Jorge Rios
Comedian Steven Wright on stage.
Steven Wright
Steven Wright is a comedian. He’s been telling jokes for 43 years, with an instantly recognizable style: dry, flat delivery of observational one-liners and sometimes surreal jokes that don’t go where you expect them to. Yet everything is adorned with a sense of wonder, and all of it comes from a tall, imposing figure with long, curly brown hair.
Wright carved a niche for himself early in his career and rode it to wild success. His two comedy albums each garnered a Grammy nomination, and he’s also received two Emmy nominations for television production. He even won an Oscar for writing, producing and starring in a short film called The Appointments of Dennis Jennings in 1988!
Isthmus spoke to Wright by phone ahead of his Oct. 8 stop at the Barrymore Theatre, and he was as monotone as ever.
Wright is considered a legend in the comedy scene; a cursory Google search finds the word mentioned at least once in any story about him. That doesn’t seem to faze him much, though, as Wright considers himself just a man telling jokes. “I’m just a guy out there doing it,” he says. Despite the massive success, Wright makes sure to keep himself grounded. He’s still amazed that he can “make a living from [his] imagination” — and he “really appreciates it.”

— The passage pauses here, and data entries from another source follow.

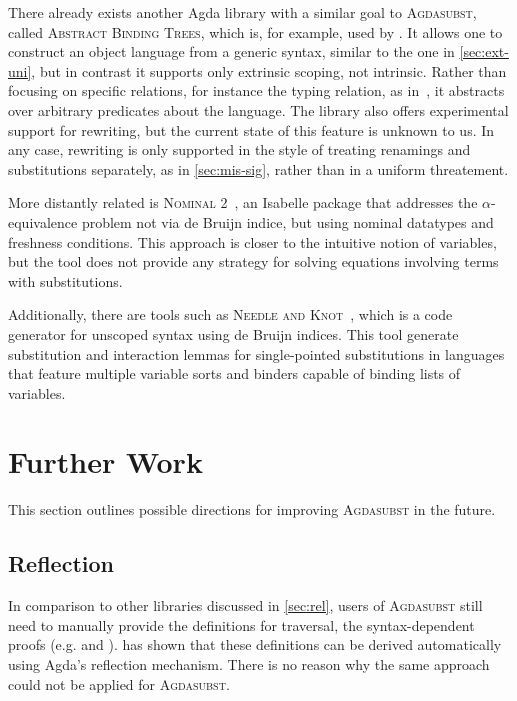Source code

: \documentclass[screen,nonacm]{acmart}
\begin{document}
There already exists another Agda library with a similar goal to
\textsc{Agdasubst}, called \textsc{Abstract Binding Trees}, which is, for
example, used by \citet{siek2021parameterized}. It allows one to construct an
object language from a generic syntax, similar to the one in
\cref{sec:ext-uni}, but in contrast it supports only extrinsic scoping, not
intrinsic. Rather than focusing on specific relations, for instance the typing
relation, as in~\cite{saffrich:LIPIcs.ITP.2024.32}, it abstracts over arbitrary
predicates about the language. The library also offers experimental support for
rewriting, but the current state of this feature is unknown to us. In any case,
rewriting is only supported in the style of treating renamings and
substitutions separately, as in \cref{sec:mis-sig}, rather than in a uniform
threatement.

More distantly related is \textsc{Nominal 2}~\cite{Nominal2-AFP}, an Isabelle
package that addresses the $\alpha$-equivalence problem not via de Bruijn
indice, but using nominal datatypes and freshness conditions. This approach is
closer to the intuitive notion of variables, but the tool does not provide any
strategy for solving equations involving terms with substitutions.

Additionally, there are tools such as \textsc{Needle and
      Knot}~\cite{10.1007/978-3-662-49498-1_17}, which is a code generator for
unscoped syntax using de Bruijn indices. This tool generate substitution and
interaction lemmas for single-pointed substitutions in languages that feature
multiple variable sorts and binders capable of binding lists of variables.

\section{Further Work}\label{sec:wrk}
This section outlines possible directions for improving \textsc{Agdasubst} in
the future.

\subsection*{Reflection}
In comparison to other libraries discussed in \cref{sec:rel}, users of
\textsc{Agdasubst} still need to manually provide the definitions for
traversal, the syntax-dependent proofs (e.g.  and
). \citeauthor{saffrich:LIPIcs.ITP.2024.32} has
shown that these definitions can be derived automatically using Agda's
reflection mechanism. There is no reason why the same approach could not be
applied for \textsc{Agdasubst}.
\end{document}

As a 16-year-old, Wright was inspired by seeing comics like Richard Pryor, George Carlin and Robert Klein perform on The Tonight Show Starring Johnny Carson. When he saw them talking about things they just noticed, and it was all funny stuff, that was a revelation. Wright got the idea of stand-up comedy stuck in his head, and it never left. “Most fantasies don’t come true like that,” he says. “It’s like a kid saying he wants to be a baseball player or an astronaut.”
Not much has changed about doing comedy over the years, says Wright. The biggest change for him has been the introduction of social media. Wright hasn’t been active on social media for six years. "To me, jokes are supposed to be seen and heard in front of an audience” — posting jokes online just isn’t the same. Wright enjoys the validation he feels when people laugh at the jokes he’s written, and he feels pride in his performance.
Performing is still “intense, and electric, and interesting,” he says, and he genuinely enjoys the attention that comes from getting up on stage, despite his seemingly sometimes sullen demeanor. “It makes you feel alive,” he says.
What makes a joke to a guy like Steven Wright, anyway? How do these one-liners come to be? Observe the world around you, he says. “From the minute you wake up,‘til you go to sleep, there's thousands of pieces of information, like a mosaic painting is floating past you,” he says.
“You know the air traffic control at the airport?” he asks, comparing his mind to a radar interface. “I’m just noticing things…I’m not trying to find a joke, sure, but in my noticing of things, it’s like that [radar] arm is sweeping around, and those blips, the things I notice, are, rather than planes, possible jokes.”
The legendary comedian shares one final nugget of accrued, award-winning wisdom: “All art is you reacting to the world. Music, painting, books, anything is someone reacting to their experience of life.”